United Nations Secretary General Antonio Guterres has blasted the move, reminding its illegal status under international law and warning that it "will have far-reaching legal consequences for Israel.”
A chorus of outcry rang out across the international community, including from Israel’s own allies.
All Israeli settlements in Jerusalem al-Quds and West Bank are viewed by the international community as illegal and subject to the Geneva Conventions, which forbid constructions on occupied territory.
Palestinians cry foul
On Tuesday, the Palestinian Fatah movement in Ramallah and the Gaza-based resistance movement Hamas condemned the law.
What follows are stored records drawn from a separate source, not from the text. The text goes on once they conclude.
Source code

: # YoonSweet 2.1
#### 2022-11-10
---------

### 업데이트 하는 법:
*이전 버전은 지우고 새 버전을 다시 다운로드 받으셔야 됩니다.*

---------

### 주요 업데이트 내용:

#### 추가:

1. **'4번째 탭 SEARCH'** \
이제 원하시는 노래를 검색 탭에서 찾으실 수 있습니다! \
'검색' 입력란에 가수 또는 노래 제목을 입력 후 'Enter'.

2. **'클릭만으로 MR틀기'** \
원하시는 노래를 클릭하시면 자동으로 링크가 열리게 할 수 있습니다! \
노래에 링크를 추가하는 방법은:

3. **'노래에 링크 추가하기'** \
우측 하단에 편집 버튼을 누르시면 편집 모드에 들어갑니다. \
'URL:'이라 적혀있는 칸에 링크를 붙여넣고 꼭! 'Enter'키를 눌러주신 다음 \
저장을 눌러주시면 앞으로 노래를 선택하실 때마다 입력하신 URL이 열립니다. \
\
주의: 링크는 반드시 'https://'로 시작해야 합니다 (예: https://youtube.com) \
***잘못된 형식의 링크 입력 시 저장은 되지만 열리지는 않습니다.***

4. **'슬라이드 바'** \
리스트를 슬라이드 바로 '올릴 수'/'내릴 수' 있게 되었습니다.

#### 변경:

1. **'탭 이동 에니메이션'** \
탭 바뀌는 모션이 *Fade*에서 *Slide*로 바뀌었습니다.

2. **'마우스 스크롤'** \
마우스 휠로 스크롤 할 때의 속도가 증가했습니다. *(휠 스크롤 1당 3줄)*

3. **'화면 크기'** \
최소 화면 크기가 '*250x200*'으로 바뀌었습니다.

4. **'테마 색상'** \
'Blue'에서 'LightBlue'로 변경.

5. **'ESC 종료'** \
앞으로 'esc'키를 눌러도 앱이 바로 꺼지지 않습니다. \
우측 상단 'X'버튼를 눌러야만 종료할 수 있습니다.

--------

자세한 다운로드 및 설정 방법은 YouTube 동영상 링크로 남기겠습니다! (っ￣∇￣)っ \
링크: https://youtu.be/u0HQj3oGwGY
"This is an escalation that would only lead to more instability and chaos,” warned Nabil Abu Rdeneh, spokesman for President Mahmoud Abbas.
In a similar statement, chief Palestinian negotiator Sa’eb Erekat said Israel's "Legalizing Theft” law gives the green light to Israeli settlers and forces "to continue their attacks against the land and people of Palestine.”
Palestinian Tourism and Antiquities Minister Rula Maayaa said, "Nobody can legalize the theft of the Palestinian lands.”Meanwhile, Abdel Latif al-Qanou, a Hamas spokesman, said the law amounts to "organized terror…and the continuation of wanton Israeli aggression at the expense of the Palestinian people.”